Eno.16 戌ヶ迫 朔也の日記

よあけの5ページ ~ 未知なる影と神秘の輝石

吹き荒ぶ風と轟く雷雨。
長い夜が明け嵐を乗り切り、見上げた空には日本晴れ。

「オレたちの勝ちだー!」


「へへ、一時はどーなることかと思ったけど、なんとかなるもんだなー。
 壁が2枚も壊れちゃった時は流石にびっくりしたけどなー!」


開けた視界のその先の、彼方に見えるは謎の影。
潮に流され打ち上げられた、異国情緒の漂着船。

「ほんと、でっけー船だよなぁ。
 しかも木で出来てるってことは、結構昔の船っぽいし……。
 でも、中の食べ物は腐ったりしないでちゃんと残ってたんだよなー。不思議だなー」


「あ、レナードのにいちゃんは"幽霊船かも"って言ってたけど、
 骨はなかったし、幽霊も出なかったぜ!」


無人の船を暴いて進む、たった一人の冒険譚。
大金持ちとはいかないけれど、見つけた財宝鞄に詰めて。

「銀のコップ? とか、金貨とか、お宝がいっぱいあった!
 賞味期限切れてそーなジュース? とかもあったけど……あれ、飲めんのかな?」


「へへ、この金貨と海賊の帽子は、オレの宝物にするんだー!」


そんな中でも一際目を引く、偶然見つけた不思議の結晶。

「本当になんなんだろーな、これ。
 なんかかすかに光ってるよーな? 持ってると、すげー変な感じ……」


「サバイバルガイドには色々載ってたけど……どうするかは、ひとまずほりゅーだな!」


嵐の最中さなかに現れたのは、見たこともない異形の魚。
強面ブヨブヨ、新種か否か。古代の海からこんにちは。

「なんかすげー顔してたなぁ……。
 クーが丸焼きにしてたみてーだけど、余計不気味になってたってゆーか……」


「結局、クーとイザベラのねーちゃんではんぶんこしてたぜ。
 味は……どーなんだろ。

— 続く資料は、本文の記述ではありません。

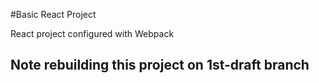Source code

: #Basic React Project

React project configured with Webpack 

## Note rebuilding this project on 1st-draft branch
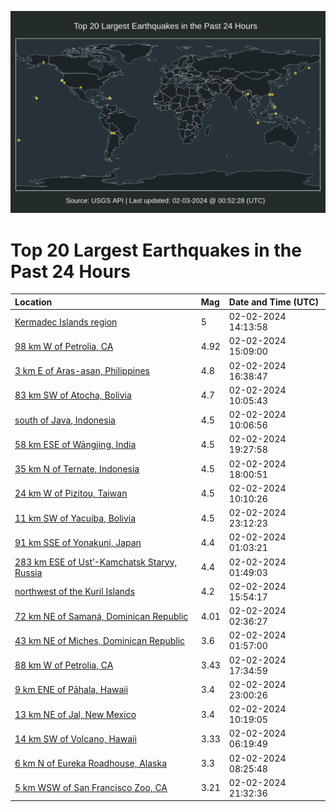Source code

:![Map](./map.png)

# Top 20 Largest Earthquakes in the Past 24 Hours

| Location | Mag | Date and Time (UTC) |
|:---|:---|:---|
| [Kermadec Islands region](https://earthquake.usgs.gov/earthquakes/eventpage/us7000lwd3) | 5 | 02-02-2024 14:13:58 |
| [98 km W of Petrolia, CA](https://earthquake.usgs.gov/earthquakes/eventpage/nc73997816) | 4.92 | 02-02-2024 15:09:00 |
| [3 km E of Aras-asan, Philippines](https://earthquake.usgs.gov/earthquakes/eventpage/us7000lwgc) | 4.8 | 02-02-2024 16:38:47 |
| [83 km SW of Atocha, Bolivia](https://earthquake.usgs.gov/earthquakes/eventpage/us7000lw9r) | 4.7 | 02-02-2024 10:05:43 |
| [south of Java, Indonesia](https://earthquake.usgs.gov/earthquakes/eventpage/us7000lw9w) | 4.5 | 02-02-2024 10:06:56 |
| [58 km ESE of Wāngjing, India](https://earthquake.usgs.gov/earthquakes/eventpage/us7000lwi2) | 4.5 | 02-02-2024 19:27:58 |
| [35 km N of Ternate, Indonesia](https://earthquake.usgs.gov/earthquakes/eventpage/us7000lwh8) | 4.5 | 02-02-2024 18:00:51 |
| [24 km W of Pizitou, Taiwan](https://earthquake.usgs.gov/earthquakes/eventpage/us7000lw9u) | 4.5 | 02-02-2024 10:10:26 |
| [11 km SW of Yacuiba, Bolivia](https://earthquake.usgs.gov/earthquakes/eventpage/us7000lwjw) | 4.5 | 02-02-2024 23:12:23 |
| [91 km SSE of Yonakuni, Japan](https://earthquake.usgs.gov/earthquakes/eventpage/us7000lw3v) | 4.4 | 02-02-2024 01:03:21 |
| [283 km ESE of Ust’-Kamchatsk Staryy, Russia](https://earthquake.usgs.gov/earthquakes/eventpage/us7000lw4f) | 4.4 | 02-02-2024 01:49:03 |
| [northwest of the Kuril Islands](https://earthquake.usgs.gov/earthquakes/eventpage/us7000lwfy) | 4.2 | 02-02-2024 15:54:17 |
| [72 km NE of Samaná, Dominican Republic](https://earthquake.usgs.gov/earthquakes/eventpage/pr2024033000) | 4.01 | 02-02-2024 02:36:27 |
| [43 km NE of Miches, Dominican Republic](https://earthquake.usgs.gov/earthquakes/eventpage/us7000lw4c) | 3.6 | 02-02-2024 01:57:00 |
| [88 km W of Petrolia, CA](https://earthquake.usgs.gov/earthquakes/eventpage/nc73997841) | 3.43 | 02-02-2024 17:34:59 |
| [9 km ENE of Pāhala, Hawaii](https://earthquake.usgs.gov/earthquakes/eventpage/us7000lwjr) | 3.4 | 02-02-2024 23:00:26 |
| [13 km NE of Jal, New Mexico](https://earthquake.usgs.gov/earthquakes/eventpage/tx2024chgn) | 3.4 | 02-02-2024 10:19:05 |
| [14 km SW of Volcano, Hawaii](https://earthquake.usgs.gov/earthquakes/eventpage/hv74087071) | 3.33 | 02-02-2024 06:19:49 |
| [6 km N of Eureka Roadhouse, Alaska](https://earthquake.usgs.gov/earthquakes/eventpage/ak0241ipndow) | 3.3 | 02-02-2024 08:25:48 |
| [5 km WSW of San Francisco Zoo, CA](https://earthquake.usgs.gov/earthquakes/eventpage/nc73997916) | 3.21 | 02-02-2024 21:32:36 |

あんまうまそーには見えなかったけど……」




「" 資を束ね、時を重ね、意思を込めよ。
 さすれば、星の有り様をここに示さん "……かぁ」


「素材を集めて、時間をかけて、意思を込めろ。
 そしたら星の有り様を~ってことなのかな? ……星の有り様ってなんだろ。
 うーん、世界地図とか……?」


「……ダメだー。考えすぎて頭痛くなってきた……。
 そもそも作るかどうかもわかんないんだし、その時が来たら考えてみればいっか」




「ここに来てから今日で5日目。
 あの瓶に入ってたメッセージには、
 7日に1回、もしかしたら船が通るかもとか書いてたっけ」


「……みんなで、無事に脱出出来たらいいなぁ」



一難去ってまた一難。迫る刻限、残すは僅か。
七つの夜の先待ち受けたるは、海の藻屑か、明日あさひを見るか。

先の見えない水面みなもの上で、少年は今日も船を漕ぐ。
希望のオールを離さず握り、霧の向こうへ、日のさす方へ——。